### Records to process
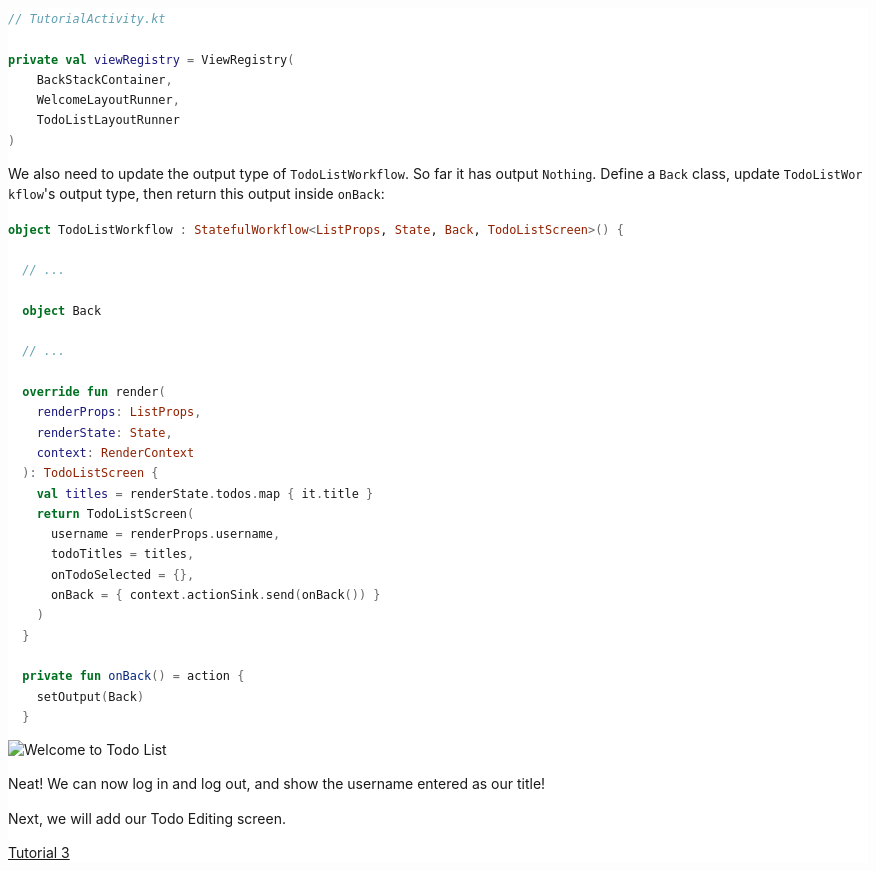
 ```kotlin
// TutorialActivity.kt

private val viewRegistry = ViewRegistry(
    BackStackContainer,
    WelcomeLayoutRunner,
    TodoListLayoutRunner
)
```

We also need to update the output type of `TodoListWorkflow`. So far it has output `Nothing`. Define a `Back` class, update `TodoListWorkflow`'s output type, then return this output inside `onBack`:

```kotlin
object TodoListWorkflow : StatefulWorkflow<ListProps, State, Back, TodoListScreen>() {

  // ...

  object Back

  // ...

  override fun render(
    renderProps: ListProps,
    renderState: State,
    context: RenderContext
  ): TodoListScreen {
    val titles = renderState.todos.map { it.title }
    return TodoListScreen(
      username = renderProps.username,
      todoTitles = titles,
      onTodoSelected = {},
      onBack = { context.actionSink.send(onBack()) }
    )
  }

  private fun onBack() = action {
    setOutput(Back)
  }
```

![Welcome to Todo List](images/welcome-to-todolist.gif)

Neat! We can now log in and log out, and show the username entered as our title!

Next, we will add our Todo Editing screen.

[Tutorial 3](Tutorial3.md)
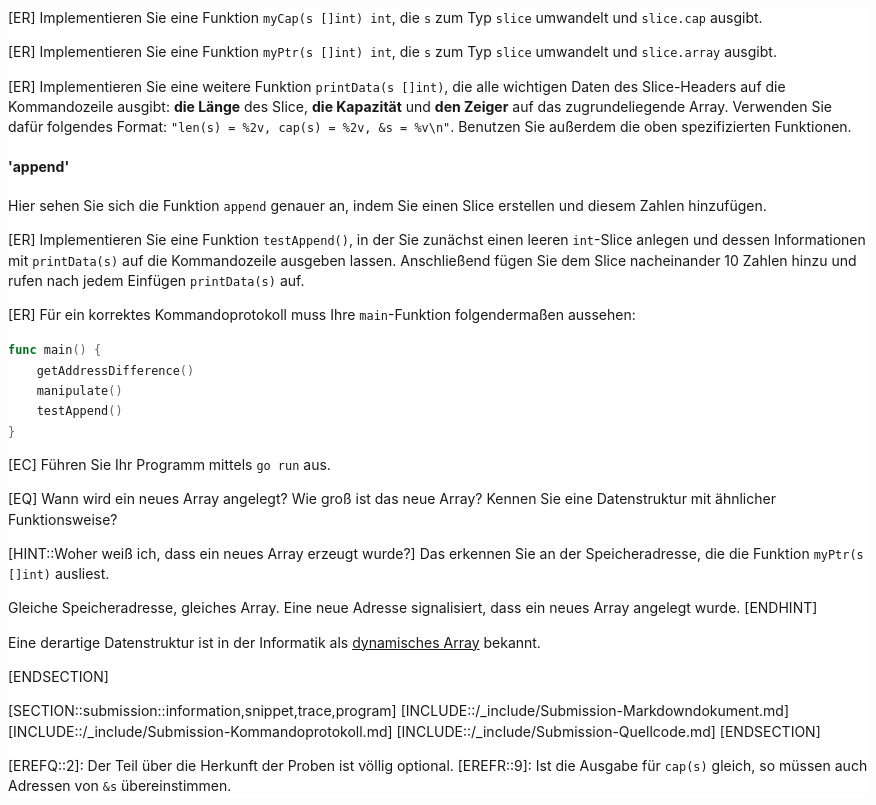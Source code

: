 [ER] Implementieren Sie eine Funktion `myCap(s []int) int`, die `s` zum Typ
`slice` umwandelt und `slice.cap` ausgibt.

[ER] Implementieren Sie eine Funktion `myPtr(s []int) int`, die `s` zum Typ
`slice` umwandelt und `slice.array` ausgibt.

[ER] Implementieren Sie eine weitere Funktion `printData(s []int)`, die alle wichtigen
Daten des Slice-Headers auf die Kommandozeile ausgibt: __die Länge__ des Slice,
__die Kapazität__ und __den Zeiger__ auf das zugrundeliegende Array.
Verwenden Sie dafür folgendes Format: `"len(s) = %2v, cap(s) = %2v, &s = %v\n"`.
Benutzen Sie außerdem die oben spezifizierten Funktionen.




#### 'append'

Hier sehen Sie sich die Funktion `append` genauer an,
indem Sie einen Slice erstellen und diesem Zahlen hinzufügen.

[ER] Implementieren Sie eine Funktion `testAppend()`, in der Sie zunächst einen
leeren `int`-Slice anlegen und dessen Informationen mit `printData(s)` auf die Kommandozeile
ausgeben lassen.
Anschließend fügen Sie dem Slice nacheinander 10 Zahlen hinzu und rufen nach jedem
Einfügen `printData(s)` auf.

[ER] Für ein korrektes Kommandoprotokoll muss Ihre `main`-Funktion folgendermaßen aussehen:

```go
func main() {
    getAddressDifference()
    manipulate()
    testAppend()
}
```

[EC] Führen Sie Ihr Programm mittels `go run` aus.

[EQ] Wann wird ein neues Array angelegt?
Wie groß ist das neue Array?
Kennen Sie eine Datenstruktur mit ähnlicher Funktionsweise?

[HINT::Woher weiß ich, dass ein neues Array erzeugt wurde?]
Das erkennen Sie an der Speicheradresse, die die Funktion `myPtr(s []int)` ausliest.

Gleiche Speicheradresse, gleiches Array.
Eine neue Adresse signalisiert, dass ein neues Array angelegt wurde.
[ENDHINT]

Eine derartige Datenstruktur ist in der Informatik als
[dynamisches Array](https://en.wikipedia.org/wiki/Dynamic_array)
bekannt.


[ENDSECTION]

[SECTION::submission::information,snippet,trace,program]
[INCLUDE::/_include/Submission-Markdowndokument.md]
[INCLUDE::/_include/Submission-Kommandoprotokoll.md]
[INCLUDE::/_include/Submission-Quellcode.md]
[ENDSECTION]


[EREFQ::2]: Der Teil über die Herkunft der Proben ist völlig optional.
[EREFR::9]: Ist die Ausgabe für `cap(s)` gleich, so müssen auch Adressen von `&s` übereinstimmen.
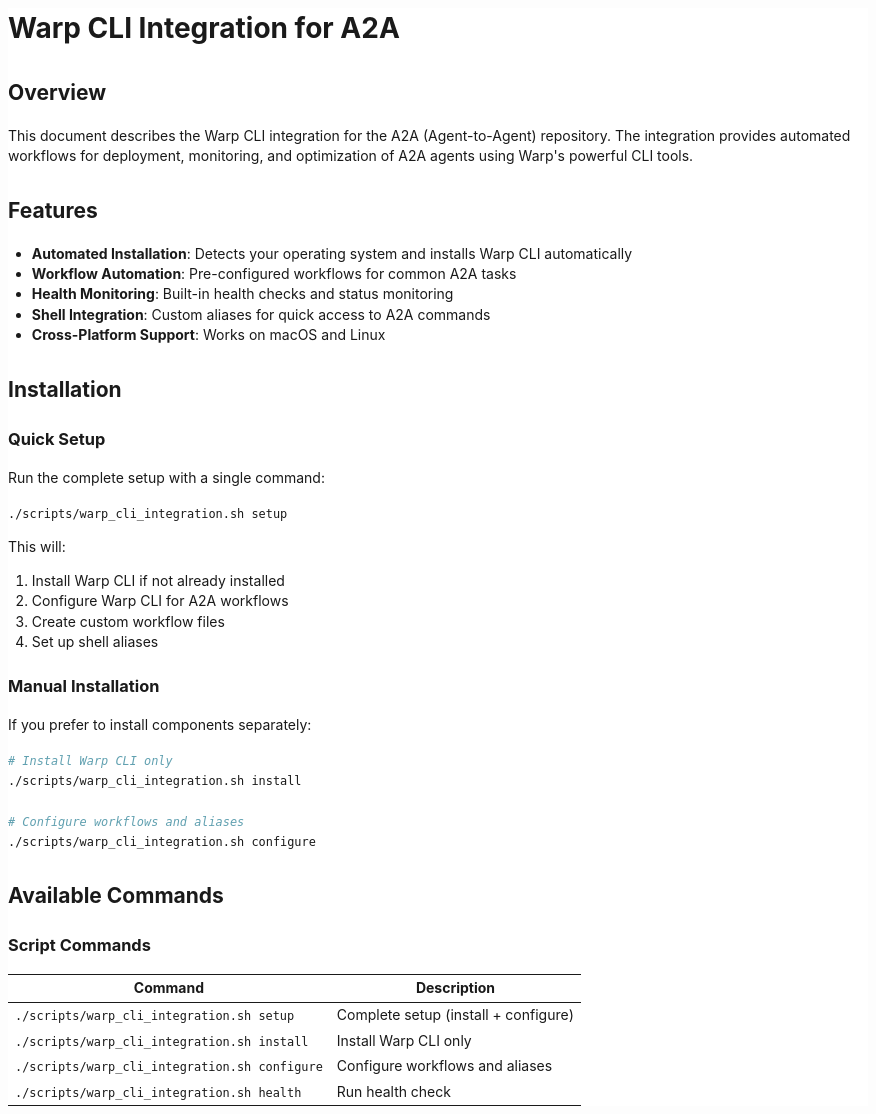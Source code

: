 # Warp CLI Integration for A2A

## Overview

This document describes the Warp CLI integration for the A2A (Agent-to-Agent) repository. The integration provides automated workflows for deployment, monitoring, and optimization of A2A agents using Warp's powerful CLI tools.

## Features

- **Automated Installation**: Detects your operating system and installs Warp CLI automatically
- **Workflow Automation**: Pre-configured workflows for common A2A tasks
- **Health Monitoring**: Built-in health checks and status monitoring
- **Shell Integration**: Custom aliases for quick access to A2A commands
- **Cross-Platform Support**: Works on macOS and Linux

## Installation

### Quick Setup

Run the complete setup with a single command:

```bash
./scripts/warp_cli_integration.sh setup
```

This will:
1. Install Warp CLI if not already installed
2. Configure Warp CLI for A2A workflows
3. Create custom workflow files
4. Set up shell aliases

### Manual Installation

If you prefer to install components separately:

```bash
# Install Warp CLI only
./scripts/warp_cli_integration.sh install

# Configure workflows and aliases
./scripts/warp_cli_integration.sh configure
```

## Available Commands

### Script Commands

| Command | Description |
|---------|-------------|
| `./scripts/warp_cli_integration.sh setup` | Complete setup (install + configure) |
| `./scripts/warp_cli_integration.sh install` | Install Warp CLI only |
| `./scripts/warp_cli_integration.sh configure` | Configure workflows and aliases |
| `./scripts/warp_cli_integration.sh health` | Run health check |
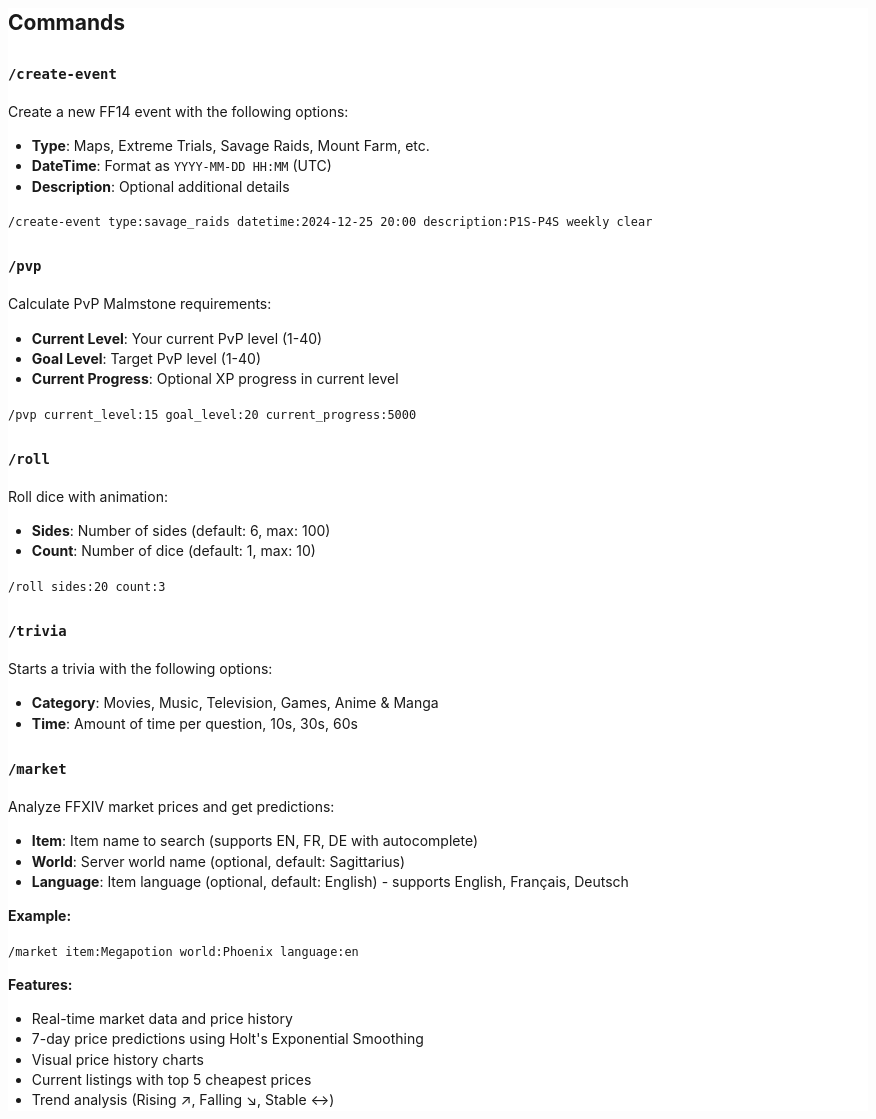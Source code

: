 ## Commands

### `/create-event`
Create a new FF14 event with the following options:
- **Type**: Maps, Extreme Trials, Savage Raids, Mount Farm, etc.
- **DateTime**: Format as `YYYY-MM-DD HH:MM` (UTC)
- **Description**: Optional additional details

```
/create-event type:savage_raids datetime:2024-12-25 20:00 description:P1S-P4S weekly clear
```

### `/pvp`
Calculate PvP Malmstone requirements:
- **Current Level**: Your current PvP level (1-40)
- **Goal Level**: Target PvP level (1-40)
- **Current Progress**: Optional XP progress in current level

```
/pvp current_level:15 goal_level:20 current_progress:5000
```

### `/roll`
Roll dice with animation:
- **Sides**: Number of sides (default: 6, max: 100)
- **Count**: Number of dice (default: 1, max: 10)

```
/roll sides:20 count:3
```

### `/trivia`
Starts a trivia with the following options:
- **Category**: Movies, Music, Television, Games, Anime & Manga
- **Time**: Amount of time per question, 10s, 30s, 60s

### `/market`
Analyze FFXIV market prices and get predictions:
- **Item**: Item name to search (supports EN, FR, DE with autocomplete)
- **World**: Server world name (optional, default: Sagittarius)
- **Language**: Item language (optional, default: English) - supports English, Français, Deutsch

**Example:**
```
/market item:Megapotion world:Phoenix language:en
```

**Features:**
- Real-time market data and price history
- 7-day price predictions using Holt's Exponential Smoothing
- Visual price history charts
- Current listings with top 5 cheapest prices
- Trend analysis (Rising ↗️, Falling ↘️, Stable ↔️)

### What to work on
The word to look for is "options"; copy out every line of the entries that holds it.

### Completed task
Create a new FF14 event with the following options:
Starts a trivia with the following options:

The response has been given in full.